* [Data shown]:
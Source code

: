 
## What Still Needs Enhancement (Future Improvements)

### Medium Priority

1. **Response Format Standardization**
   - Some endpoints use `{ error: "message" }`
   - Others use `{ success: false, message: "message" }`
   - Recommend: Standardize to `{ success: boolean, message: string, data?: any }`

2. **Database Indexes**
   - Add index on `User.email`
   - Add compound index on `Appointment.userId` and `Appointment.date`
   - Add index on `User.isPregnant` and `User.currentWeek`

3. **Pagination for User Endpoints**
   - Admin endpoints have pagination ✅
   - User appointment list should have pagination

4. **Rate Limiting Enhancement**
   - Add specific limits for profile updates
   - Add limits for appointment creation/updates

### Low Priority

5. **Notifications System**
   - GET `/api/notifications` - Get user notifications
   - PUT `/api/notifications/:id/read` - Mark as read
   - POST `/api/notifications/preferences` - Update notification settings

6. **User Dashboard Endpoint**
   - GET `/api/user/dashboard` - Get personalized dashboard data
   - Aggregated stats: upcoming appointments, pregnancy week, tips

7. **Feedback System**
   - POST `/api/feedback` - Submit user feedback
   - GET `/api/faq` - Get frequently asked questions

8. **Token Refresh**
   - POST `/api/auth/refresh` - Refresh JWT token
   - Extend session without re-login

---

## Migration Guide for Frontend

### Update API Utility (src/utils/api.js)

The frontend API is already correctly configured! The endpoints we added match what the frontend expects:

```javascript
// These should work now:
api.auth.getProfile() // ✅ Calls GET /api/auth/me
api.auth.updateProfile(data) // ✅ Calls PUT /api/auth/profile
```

==

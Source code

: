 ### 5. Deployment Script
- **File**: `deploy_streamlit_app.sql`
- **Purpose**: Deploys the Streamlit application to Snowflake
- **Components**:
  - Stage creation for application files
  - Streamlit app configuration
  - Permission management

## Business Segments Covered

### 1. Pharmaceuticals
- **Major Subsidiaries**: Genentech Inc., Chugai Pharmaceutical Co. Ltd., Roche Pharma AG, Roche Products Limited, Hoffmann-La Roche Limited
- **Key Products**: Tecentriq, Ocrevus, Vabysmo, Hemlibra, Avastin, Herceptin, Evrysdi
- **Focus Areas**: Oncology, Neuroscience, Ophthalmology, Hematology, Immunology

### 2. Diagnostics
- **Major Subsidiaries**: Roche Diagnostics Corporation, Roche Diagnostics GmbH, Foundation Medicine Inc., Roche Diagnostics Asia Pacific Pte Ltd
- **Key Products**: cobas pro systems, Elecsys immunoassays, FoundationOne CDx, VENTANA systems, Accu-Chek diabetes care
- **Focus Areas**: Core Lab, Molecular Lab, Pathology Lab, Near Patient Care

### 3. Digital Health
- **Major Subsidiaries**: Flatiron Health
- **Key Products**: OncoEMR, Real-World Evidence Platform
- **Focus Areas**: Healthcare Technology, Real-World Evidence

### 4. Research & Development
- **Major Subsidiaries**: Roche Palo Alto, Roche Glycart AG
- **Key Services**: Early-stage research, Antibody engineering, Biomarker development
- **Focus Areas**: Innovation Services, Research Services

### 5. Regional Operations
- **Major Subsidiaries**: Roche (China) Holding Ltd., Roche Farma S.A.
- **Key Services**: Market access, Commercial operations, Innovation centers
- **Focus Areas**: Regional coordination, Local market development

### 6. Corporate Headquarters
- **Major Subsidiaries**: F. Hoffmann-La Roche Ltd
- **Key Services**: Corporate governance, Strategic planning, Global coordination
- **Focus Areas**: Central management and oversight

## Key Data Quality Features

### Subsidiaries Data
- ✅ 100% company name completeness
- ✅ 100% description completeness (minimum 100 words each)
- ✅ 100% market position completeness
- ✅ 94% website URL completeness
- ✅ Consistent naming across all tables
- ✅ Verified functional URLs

* [Exercise]:
Of all the entries above, retype exactly the lines from the line with "## Business Segments Covered" to the line with "Avastin, Herceptin, Evrysdi", both included, and no others.

* [Your solution]:
## Business Segments Covered

### 1. Pharmaceuticals
- **Major Subsidiaries**: Genentech Inc., Chugai Pharmaceutical Co. Ltd., Roche Pharma AG, Roche Products Limited, Hoffmann-La Roche Limited
- **Key Products**: Tecentriq, Ocrevus, Vabysmo, Hemlibra, Avastin, Herceptin, Evrysdi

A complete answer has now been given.